Task → When you reach the line in the data below that contains "f\~N d+2 b+2,f\~N 2 b+2,f\~N f+4,1 S! f+2,1", please start repeating lines exactly, and stop after the line that contains "Paul, Shaheen, Steve", repeating nothing else.

== Given records ==

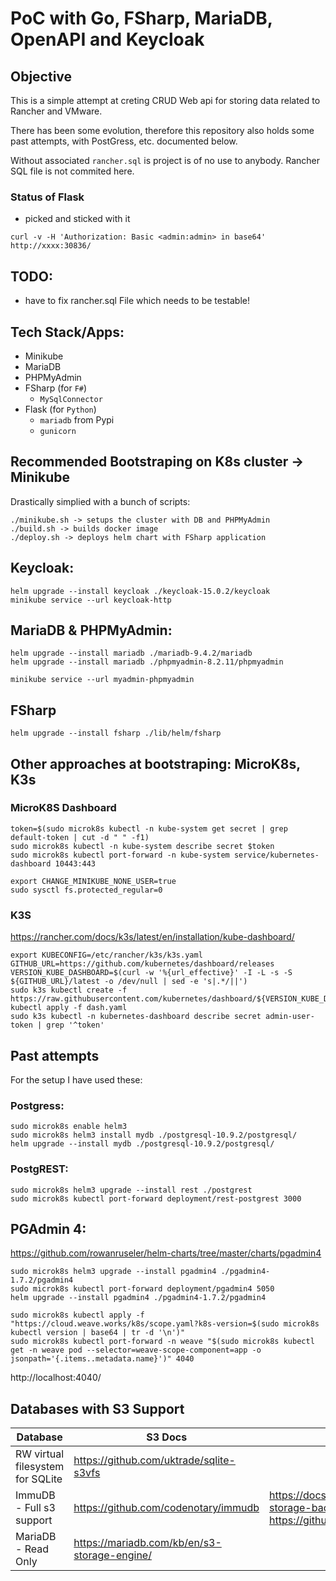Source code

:# PoC with Go, FSharp, MariaDB, OpenAPI and Keycloak

## Objective

This is a simple attempt at creting CRUD Web api for storing data related to Rancher and VMware. 

There has been some evolution, therefore this repository also holds some past attempts, with PostGress, etc. documented below.

Without associated `rancher.sql` is project is of no use to anybody. Rancher SQL file is not commited here.


### Status of Flask

- picked and sticked with it

```
curl -v -H 'Authorization: Basic <admin:admin> in base64' http://xxxx:30836/
```

## TODO:

- have to fix rancher.sql File which needs to be testable!


## Tech Stack/Apps:

- Minikube
- MariaDB
- PHPMyAdmin
- FSharp (for `F#`)
  - `MySqlConnector`
- Flask (for `Python`)
  - `mariadb` from Pypi
  - `gunicorn`
## Recommended Bootstraping on K8s cluster -> Minikube

Drastically simplied with a bunch of scripts:

```
./minikube.sh -> setups the cluster with DB and PHPMyAdmin
./build.sh -> builds docker image
./deploy.sh -> deploys helm chart with FSharp application
```


## Keycloak:


```
helm upgrade --install keycloak ./keycloak-15.0.2/keycloak
minikube service --url keycloak-http
```

## MariaDB & PHPMyAdmin:


```
helm upgrade --install mariadb ./mariadb-9.4.2/mariadb
helm upgrade --install mariadb ./phpmyadmin-8.2.11/phpmyadmin

minikube service --url myadmin-phpmyadmin
```

## FSharp

```
helm upgrade --install fsharp ./lib/helm/fsharp
```


## Other approaches at bootstraping: MicroK8s, K3s


### MicroK8S Dashboard


```
token=$(sudo microk8s kubectl -n kube-system get secret | grep default-token | cut -d " " -f1)
sudo microk8s kubectl -n kube-system describe secret $token
sudo microk8s kubectl port-forward -n kube-system service/kubernetes-dashboard 10443:443
```

```
export CHANGE_MINIKUBE_NONE_USER=true
sudo sysctl fs.protected_regular=0
```

### K3S

<https://rancher.com/docs/k3s/latest/en/installation/kube-dashboard/>

```
export KUBECONFIG=/etc/rancher/k3s/k3s.yaml
GITHUB_URL=https://github.com/kubernetes/dashboard/releases
VERSION_KUBE_DASHBOARD=$(curl -w '%{url_effective}' -I -L -s -S ${GITHUB_URL}/latest -o /dev/null | sed -e 's|.*/||')
sudo k3s kubectl create -f https://raw.githubusercontent.com/kubernetes/dashboard/${VERSION_KUBE_DASHBOARD}/aio/deploy/recommended.yaml
kubectl apply -f dash.yaml
sudo k3s kubectl -n kubernetes-dashboard describe secret admin-user-token | grep '^token'
```

## Past attempts


For the setup I have used these:

### Postgress:

```
sudo microk8s enable helm3
sudo microk8s helm3 install mydb ./postgresql-10.9.2/postgresql/
helm upgrade --install mydb ./postgresql-10.9.2/postgresql/ 

```

### PostgREST:

```
sudo microk8s helm3 upgrade --install rest ./postgrest
sudo microk8s kubectl port-forward deployment/rest-postgrest 3000

```


## PGAdmin 4:

<https://github.com/rowanruseler/helm-charts/tree/master/charts/pgadmin4>

```
sudo microk8s helm3 upgrade --install pgadmin4 ./pgadmin4-1.7.2/pgadmin4
sudo microk8s kubectl port-forward deployment/pgadmin4 5050
helm upgrade --install pgadmin4 ./pgadmin4-1.7.2/pgadmin4

```

```
sudo microk8s kubectl apply -f "https://cloud.weave.works/k8s/scope.yaml?k8s-version=$(sudo microk8s kubectl version | base64 | tr -d '\n')"
sudo microk8s kubectl port-forward -n weave "$(sudo microk8s kubectl get -n weave pod --selector=weave-scope-component=app -o jsonpath='{.items..metadata.name}')" 4040
```

http://localhost:4040/



## Databases with S3 Support

| Database                         | S3 Docs                                      | Client                                                                                                          |
|----------------------------------|----------------------------------------------|-----------------------------------------------------------------------------------------------------------------|
| RW virtual filesystem for SQLite | https://github.com/uktrade/sqlite-s3vfs      |                                                                                                                 |
| ImmuDB - Full s3 support         | https://github.com/codenotary/immudb         | https://docs.immudb.io/master/operations/specs.html#s3-storage-backend, https://github.com/codenotary/immudb-py |
| MariaDB - Read Only              | https://mariadb.com/kb/en/s3-storage-engine/ 

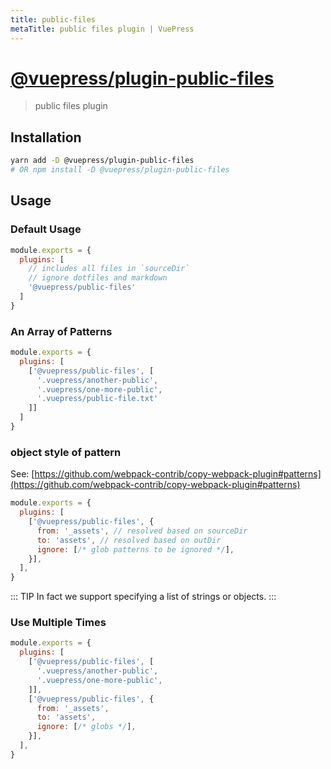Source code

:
 ```yaml
---
title: public-files
metaTitle: public files plugin | VuePress
---
```


# [@vuepress/plugin-public-files](https://github.com/vuejs/vuepress/tree/master/packages/@vuepress/plugin-public-files)

> public files plugin

## Installation

```bash
yarn add -D @vuepress/plugin-public-files
# OR npm install -D @vuepress/plugin-public-files
```

## Usage

### Default Usage

``` js
module.exports = {
  plugins: [
    // includes all files in `sourceDir`
    // ignore dotfiles and markdown
    '@vuepress/public-files'
  ] 
}
```

### An Array of Patterns

``` js
module.exports = {
  plugins: [
    ['@vuepress/public-files', [
      '.vuepress/another-public',
      '.vuepress/one-more-public',
      '.vuepress/public-file.txt'
    ]]
  ]
}
```

### object style of pattern

See: [https://github.com/webpack-contrib/copy-webpack-plugin#patterns](https://github.com/webpack-contrib/copy-webpack-plugin#patterns)

``` js
module.exports = {
  plugins: [
    ['@vuepress/public-files', {
      from: '_assets', // resolved based on sourceDir
      to: 'assets', // resolved based on outDir
      ignore: [/* glob patterns to be ignored */],
    }],
  ],
}
```

::: TIP
In fact we support specifying a list of strings or objects.
:::

### Use Multiple Times

``` js
module.exports = {
  plugins: [
    ['@vuepress/public-files', [
      '.vuepress/another-public',
      '.vuepress/one-more-public',
    ]],
    ['@vuepress/public-files', {
      from: '_assets',
      to: 'assets',
      ignore: [/* globs */],
    }],
  ],
}
```
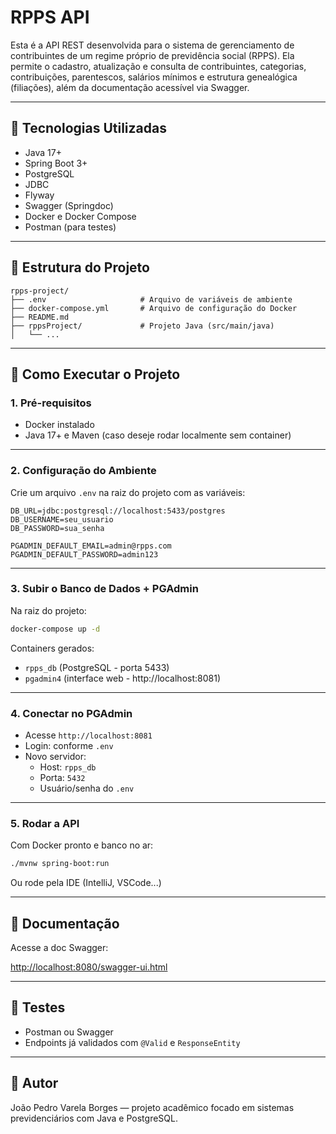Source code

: # RPPS API

Esta é a API REST desenvolvida para o sistema de gerenciamento de contribuintes de um regime próprio de previdência social (RPPS). Ela permite o cadastro, atualização e consulta de contribuintes, categorias, contribuições, parentescos, salários mínimos e estrutura genealógica (filiações), além da documentação acessível via Swagger.

---

## 🔧 Tecnologias Utilizadas

- Java 17+
- Spring Boot 3+
- PostgreSQL
- JDBC
- Flyway
- Swagger (Springdoc)
- Docker e Docker Compose
- Postman (para testes)

---

## 📁 Estrutura do Projeto

```
rpps-project/
├── .env                     # Arquivo de variáveis de ambiente
├── docker-compose.yml       # Arquivo de configuração do Docker
├── README.md
├── rppsProject/             # Projeto Java (src/main/java)
│   └── ...
```

---

## 🚀 Como Executar o Projeto

### 1. Pré-requisitos

- Docker instalado
- Java 17+ e Maven (caso deseje rodar localmente sem container)

---

### 2. Configuração do Ambiente

Crie um arquivo `.env` na raiz do projeto com as variáveis:

```env
DB_URL=jdbc:postgresql://localhost:5433/postgres
DB_USERNAME=seu_usuario
DB_PASSWORD=sua_senha

PGADMIN_DEFAULT_EMAIL=admin@rpps.com
PGADMIN_DEFAULT_PASSWORD=admin123
```

---

### 3. Subir o Banco de Dados + PGAdmin

Na raiz do projeto:

```bash
docker-compose up -d
```

Containers gerados:

- `rpps_db` (PostgreSQL - porta 5433)
- `pgadmin4` (interface web - http://localhost:8081)

---

### 4. Conectar no PGAdmin

- Acesse `http://localhost:8081`
- Login: conforme `.env`
- Novo servidor:
  - Host: `rpps_db`
  - Porta: `5432`
  - Usuário/senha do `.env`

---

### 5. Rodar a API

Com Docker pronto e banco no ar:

```bash
./mvnw spring-boot:run
```

Ou rode pela IDE (IntelliJ, VSCode...)

---

## 📄 Documentação

Acesse a doc Swagger:

[http://localhost:8080/swagger-ui.html](http://localhost:8080/swagger-ui.html)

---

## 🧪 Testes

- Postman ou Swagger
- Endpoints já validados com `@Valid` e `ResponseEntity`

---

## 👤 Autor

João Pedro Varela Borges — projeto acadêmico focado em sistemas previdenciários com Java e PostgreSQL.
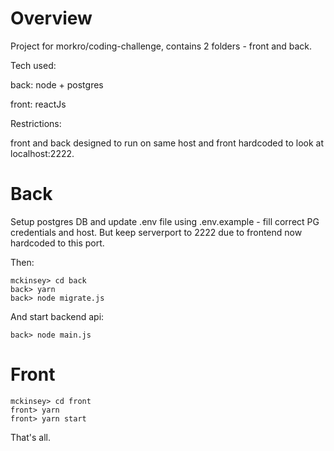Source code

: # Overview
Project for morkro/coding-challenge, contains 2 folders - front and back.

Tech used:

back: node + postgres

front: reactJs

Restrictions:

front and back designed to run on same host and front hardcoded to look at localhost:2222.

# Back
Setup postgres DB and update .env file using .env.example - fill correct PG credentials and host. But keep serverport to 2222 due to frontend now hardcoded to this port.

Then:
```
mckinsey> cd back
back> yarn
back> node migrate.js
```

And start backend api:
```
back> node main.js
```

# Front

```
mckinsey> cd front
front> yarn
front> yarn start
```

That's all.
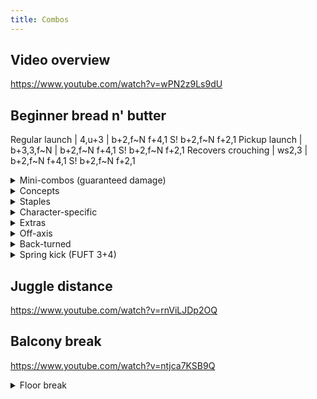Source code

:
 ```yaml
---
title: Combos
---
```


## Video overview
<https://www.youtube.com/watch?v=wPN2z9Ls9dU>

<!-- http://www.tekkenzaibatsu.com/forums/showthread.php?threadid=132650 -->
<!-- https://discordapp.com/channels/361852916203651074/362381291905351692/557816926538170380 -->

## Beginner bread n' butter

Regular launch | 4,u+3 | b+2,f\~N f+4,1 S! b+2,f\~N f+2,1
Pickup launch | b+3,3,f\~N | b+2,f\~N f+4,1 S! b+2,f\~N f+2,1
Recovers crouching | ws2,3 | b+2,f\~N f+4,1 S! b+2,f\~N f+2,1

<details>
  <summary markdown="0">Mini-combos (guaranteed damage)</summary>
<div class="p grid-mm12">
ws2,3
CH u/b+3
: f,F+3

CH d/b+3+4
CH FC d/f+4
f,F+3+4
: f+3+4

CH FC d/f+4,3
: HMS 1,f\~N d,D/B+4
: HMS u/f+4

1,3:3:3
HMS 4
HMS u/f+4
b+4 (crouching opponent)
: d,D/B+4
: u/b+3

bb+4,3
b+4,3 (crouching opponent)
: HMS u/f+4

<!-- -->

FC d/f,d,D/F+3
: 3 (wake-up low kick)

CH (2,1),4
: 1,3:3:3 d,D/B+4
: 1,2,4

u/f+3+4
: d/f+3+4 (with rage)
: f,F+3
: u/b+3 (sometimes whiffs)
: d+2 (sometimes whiffs)

u/f+3+4,3+4
: HMS u/f+3
: HMS 2

4,3,3
d+4,N,4,3,3
: d+3 (sometimes whiffs)
: u/b+3 (sometimes whiffs)
</div>
</details>

<details>
<summary markdown="0">Concepts</summary>

The key combo moves and their function are:

Damage | Pickup | Filler | Screw | Ender
|--|
4,u+3          | b+3,3,f\~N     | b+2,f\~N   | ws2,4     | f+2,1
4,u+3,f\~N     | ws2,3          | 1,2,f\~N   | f+4,1     | ws2,3
4,3,4          | ws4            | b+1:1,f\~N | b+2,4,3   | f+1+2
U/F,4          | d/f+4          | d/f+1      | 2,2,3     | wr3,4
d+2            | d+2            | 2          | 2,1,3     | d+2
f,F+4          | d+4,4,u+3,f\~N |            | b,B+4     | d/f+3,2,3
d/f+3+4        | 3              |            | SSL 3+4   | b+4
|                               |            | SSR 3+4   | 1+2
|                               |            | d/f+1+2,3 | d/b+3

The main purpose for all these options is to get the right wall carry.

Damage:

- 4,u+3 b+2,f\~N works as aerial hits 2--4
  - b+2,f\~N whiffs when off-axis
- f,F+4 iws2,3 b+2,f\~N can work as aerial hits 1--4
- f,F+4 d+2 d/f+3+4 S! can work as aerial hits 1--3
- d+2 b+2,f\~N can work up to aerial hits 2--3, and very rarely 3--4
  - at some angles, d+2 needs to hit close to the ground
  - at other angles, it needs to hit far from the ground

Filler:

- b+2,f\~N does 3 damage at max scaling and loops with itself
  - doesn't loop off-axis
- 1,2,f\~N does 4 damage at max scaling in 2 hits and carries less than b+2,f\~N(x2)
- b+1:1,f\~N travels further than b+2,f\~N, which can allow an extra hit in the juggle
  - to do b+2,f\~N b+1:1,f\~N; b and 1 must be pressed on the same frame
- d/f+1 b+2,f\~N and 2 b+2,f\~N work as aerial hits 3--4

Screws:

- fastest to slowest recovery:
  - b+2,4,3; ws2,4; f+4,1; 2,2,3; 2,1,3
  - however, f+4,1 travels further than ws2,4 and carries less, so connecting enders off f+4,1 is easier
- ws2,4 does 2 more damage than f+4,1 at max scaling (30%)
- ws2,4 works as aerial hits 6--7
  - aerial hit 7 whiffs when off-axis, especially to the right
  - can work as aerial hits 7--8 after b+1:1,f\~N if precisely off-axis to the left
- f+4,1 works as aerial hits 6--7
  - usually works as aerial hits 7--8 after b+1:1,f\~N
  - can work as aerial hits 7--8 after b+2,f\~N if precisely off-axis to the right
- b+2,4,3 and 2,2,3 do the same damage as b+2,f\~N ws2,4 at max scaling (30%)
- b+2,4,3 works up to aerial hits 3--5
  - aerial hit 5 whiffs when off-axis to the right
- b+2,4,3 flips over face-down opponents
- 2,2,3; d/f+1+2,3; and SSR 3+4 rotates the juggle to the right

Enders:

- longest to shortest carry:
  - f+2,1; ws2,3; f+1+2; d+2
- ws2,3 f+2,1 and f+1+2 do 10 damage at max scaling (30%)
- wr3,4 does 11 damage at max scaling, but won't wall splat
- ws2,3 gives better splats and oki
- 1,2,f\~N can high splat
- wr3,4; b+4; 1+2; and d/b+3 floor break
- b+4; 1+2; and d/b+3 spike to setup oki
- d/f+3,2,3 works as aerial hits 5--7
- d/f+3,2,3 does 13 damage at max scaling in 3 hits
</details>

<details>
<summary markdown="0">Staples</summary>
<div class="p grid-mm12">
u/f+4
d/f+2
MS 3,4
u/f\~N,4
CH b+4
CH (f+4),3
CH HMS u/f+4
d/f+3+4,f\~N
: 4,u+3 b+2,f\~N(x3) ws2,4 S! f+2,1
: 4,u+3 b+2,f\~N ws2,4 S! b+2,f\~N ws2,3

CH 4 (impossible at tip range)
: b+1:1,f\~N 4,u+3 b+2,f\~N(x2) &lt;f+4,1 S! f+2,1
: b+1:1,f\~N 4,u+3 b+2,f\~N f+4,1 S! f+2,1

CH 4,4
: b+2,f\~N(x4) f+4,1 S! f+2,1
: b+2,f\~N d/f+1 b+2,f\~N ws2,4 S! f+2,1

CH 4,3,4
: b+2,f\~N(x3) f+4,1 S! f+2,1
: b+2,f\~N ws2,4 S! b+2,f\~N ws2,3

CH d+3,4
CH 1+2
CH 1+2,3+4
CH (2,1),1
CH (u/f+3),1
: b+3,3,f\~N b+2,f\~N(x3) ws2,4 S! f+2,1
: b+3,3,f\~N b+2,f\~N ws2,4 S! b+2,f\~N ws2,3

f+3,3,3,3,3,4
: 4,u+3 b+2,f\~N(x2) ws2,3
: 4,u+3 b+2,f\~N ws2,3

CH b+4,3
CH (f+4),3,4
: f\~N ws2,3 b+2,f\~N(x3) f+4,1 S! f+2,1
: f\~N ws2,3 b+2,f\~N ws2,4 S! b+2,f\~N ws2,3

ws2,3
CH u/b+3
: d/f+3+4,f\~N, ws2,3 b+2,f\~N(x2) f+4,1 S! f+2,1
: d/f+3+4,f\~N, ws2,3 b+2,f\~N f+4,1 S! f+2,1

CH Sway 4
: d+2 d+2 b+2,f\~N(x3) f+4,1 S! f+2,1
: d+2 d+2 b+2,f\~N ws2,4 S! b+2,f\~N ws2,3

<!-- -->

low parry
: F\~4,u+3 b+2,f\~N(x3) ws2,4 S! f+2,1
: F\~4,u+3 b+2,f\~N ws2,4 S! b+2,f\~N ws2,3
: d+2 b+2,f\~N d/f+1 b+2,f\~N ws2,4 S! f+2,1

CH HMS 4
FC u/f+4
CH FUFT 3
CH FUFA 3
CH FDFT 3
: ws2,3 b+2,f\~N(x3) f+4,1 S! f+2,1
: ws2,3 b+2,f\~N ws2,4 S! b+2,f\~N ws2,3

CH FDFA 3
: ws4 b+3,3,f\~N b+2,f\~N(x2) f+4,1 S! f+2,1
: ws4 b+3,3,f\~N b+2,f\~N ws2,4 S! f+2,1

f,F+4
b,B+4
u/f+3,4
: f,F b+3,3,f\~N b+2,f\~N f+4,1 S! b+2,f\~N f+2,1

HMS 2
: 4,u+3 b+2,f\~N(x3) f+4,1 S! f+2,1
: 4,u+3 b+2,f\~N ws2,4 S! b+2,f\~N f+2,1

d,D/B+4
: U/F,4 4,u+3 b+2,f\~N(x2) f+4,1 S! f+2,1
: U/F,4 &lt;d+2 b+2,f\~N(x3) ws2,4 S! f+2,1
: U/F,4 d/f+1 b+2,f\~N(x3) ws2,4 S! f+2,1
: &lt;U/F,4 4,u+3,f\~N f+4,1 S! b+2,f\~N ws2,3

CH (1,2),4
CH (HMS 1),4
: d+2 b+2,f\~N 2 b+2,f\~N f+4,1 S! f+2,1

CH (1,2),4,3
CH (HMS 1),4,3
: f\~N d+2 b+2,f\~N 2 b+2,f\~N f+4,1 S! f+2,1

CH (2,1),3
CH (b+1+2),4
: 4,u+3 b+2,f\~N(x4) f+2,1
: 4,u+3 b+2,f\~N 1,2,f\~N f+2,1

(d/f+3,2),3
: 2,2,3 S! b+2,f\~N 1,2,f\~N f+2,1
</div>
</details>

<details>
<summary markdown="0">Character-specific</summary>
<!-- https://discordapp.com/channels/361852916203651074/362381291905351692/600686465407778845 -->
### CH Sway 4

AK, Bob, Bryan, Drag, Maven, Feng, Geese, Hei, King, Miguel, Paul, Shaheen, Steve
: 4,u+3 b+2,f\~N(x3) f+4,1 S! f+2,1

Gigas, Jack, Marduk
: d/f+4 b+3,3,f\~N b+2,f\~N(x2) f+4,1 S! f+2,1

Bears
: b+3,3,f\~N b+2,f\~N(x3) f+4,1 S! f+2,1

### ws2,3

Gigas, Jack, Marduk
: b+1:1,2
: b+1:1,f\~N f\~b+3,3,f\~N ws2,4 S! d,D/B+4

Bears
: b+2,4,3 S! b+2,f\~N(x3) f+2,1
</details>

<details>
<summary markdown="0">Extras</summary>
f+3,3,3,3,3,4
: 4,u+3 b+2,f\~N(x3) &lt;f+2,1

CH b+4
: U/F,4 d+2 b+2,f\~N(x3) ws2,4 S! f+2,1

CH 1+2
CH (2,1),1
CH (u/f+3),1
: f,F d/f+4 b+3,3,f\~N b+2,f\~N(x2) ws2,4 S! f+2,1

d,D/B+4
: 3\~3:4
</details>

<details>
<summary markdown="0">Off-axis</summary>
u/f+4
d/f+2
MS 3,4
u/f\~N,4
: 4,u+3,f\~N d+2 f+4,1 S! b+2,f\~N f+2,1
: 4,u+3,f\~N f+4,1 S! b+2,f\~N(x2) f+2,1
: 4,u+3,f\~N f+4,1 S! 1,2,f\~N f+2,1
</details>

<details>
<summary markdown="0">Back-turned</summary>
Against big characters with short legs (Gigas, Jack, Marduk, bears):

- Dead center of opponent's back:
  - S! b+2,f\~N doesn't work; just go straight for f+2,1
  - b+2,4,3 S! f+2,1 as aerial hits 3--7 won't work; do b+2,f\~N f+4,1 S! f+2,1 instead
- b+3,3,f\~N b+2,f\~N doesn't work
- b+3,3,f\~N 2 sometimes doesn't work; try b+3,3,f\~N 1 instead

BT f+3,3,3,3,3,4
: d+2 b+2,f\~N 1,2,f\~N f+2,1 (60 dmg)

BT f+3,3,3,3,4
: b+3,3,f\~N 2 b+2,f\~N f+4,1 S! f+2,1 (69 dmg)

BT d,D/B+4
: f,F\~4,u+3 b+2,f\~N(x3) ws2,4 S! f+2,1 (77 dmg)
: f,F\~4,u+3 b+2,f\~N ws2,4 S! b+2,f\~N ws2,3 (74 dmg)
: U/F,4 2 b+2,4,3 S! b+2,f\~N f+2,1 (73 dmg)
: &lt;4,u+3 b+2,f\~N f+4,1 S! b+2,f\~N f+2,1 (72 dmg)
: SSR d/f+1+2,3 S! b+2,f\~N(x4) f+2,1 (71 dmg)

BT u/f+3,4
: b+3,3,f\~N 2 f+4,1 S! b+2,f\~N f+2,1 (72 dmg)

<!-- https://discordapp.com/channels/361852916203651074/362381291905351692/601635972823908353 -->
BT d/f+3,2,3
: Notes:
  - If left of opponent's center back, delay d+2
  - If right of opponent's center back, do d+2 immediately
  - If somewhat left of center and they are face up from b+2, then ws2 must be delayed
  - If far enough that b+2 is going to turn them face-down, then ws2 must be immediate

  Staple damage at most angles:
  - 2 d+2 b+2,4,3 S! b+2,f\~N f+2,1 (91 dmg)

  Max damage at most angles:
  - 2 d+2 b+2,f\~N ws2,4 S! b+4 d+3 (97 dmg)

  Dead center or slightly left of opponent's center back:
  - 2 f,F\~4,u+3 b+2,f\~N b+1:1,f\~N ws2,4 S! wr3,4 (99 dmg)

  vs. Large normals, somewhat right of opponent's center back:
  - 2 d+2 b+2,f\~N ws2,4 S! b+4 u/b+3 (100 dmg)

  With rage, from left of opponent's center back:
  - 4,u+3 d/f+3+4,f\~N ws2,4 S! b+4 d+3 (114 dmg)
</details>

<details>
<summary markdown="0">Spring kick (FUFT 3+4)</summary>
Spring kick has 12 active frames. It typically connects on the 8--9th, unless the opponent is running into it.

- If it connects on the 11th frame, you can combo with d+4,4,u+3,f\~N, f+4,1 S!
- If it connects on the 12th frame, you can combo with d/f+4 b+3,3,f\~N f+4,1 S!
- If the opponent doesn't tech roll, then d/f+4 will almost always work as a refloat.

If the spring kick hits an aerial opponent, then d/f+4 and d+4,4,u+3,f\~N
pickups won't work, since there's too much pushback. Instead, you can try
b+3,3,f\~N which might be too slow.
</details>

## Juggle distance
<https://www.youtube.com/watch?v=rnViLJDp2OQ>

## Balcony break
<https://www.youtube.com/watch?v=ntjca7KSB9Q>

<details>
<summary markdown="0">Floor break</summary>
<!-- https://discordapp.com/channels/361852916203651074/362318093097107458/449722984450621441 -->
At the wall, after a f43 to break you can do 4u3 to f4,3 -> d 3\\
otherwise you want to go for a break that doesnt leave you BT (wr34 does this on hit without a combo) and do a generic bnb\\
adapt for the hit that the floor break was\\
so, if you somehow broke on the 2nd hit, you want to do the 4u3 b2 b2 b2 f21 combo\\
or 4u3 b2 ws 24 b2 (make sure hits wall) b2 f43 d3\\
because of how floor breaks work you likely wont get a standard bnb like you do a from a balcony break, but it's worth tring to wall carry\\
especially as Forgotten Realm is a fairly clostrophobic stage\\
I tend to do a bnb up until screw, then do WR34 to break and do SSR b4 for oki on floor breaks on a longer combo\\
If you have <4 bar then only do 2x b2s so the WR34 is guaranteed

[more detailed info wanted here]
</details>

===

Answer below →
: f\~N d+2 b+2,f\~N 2 b+2,f\~N f+4,1 S! f+2,1

CH (2,1),3
CH (b+1+2),4
: 4,u+3 b+2,f\~N(x4) f+2,1
: 4,u+3 b+2,f\~N 1,2,f\~N f+2,1

(d/f+3,2),3
: 2,2,3 S! b+2,f\~N 1,2,f\~N f+2,1
</div>
</details>

<details>
<summary markdown="0">Character-specific</summary>
<!-- https://discordapp.com/channels/361852916203651074/362381291905351692/600686465407778845 -->
### CH Sway 4

AK, Bob, Bryan, Drag, Maven, Feng, Geese, Hei, King, Miguel, Paul, Shaheen, Steve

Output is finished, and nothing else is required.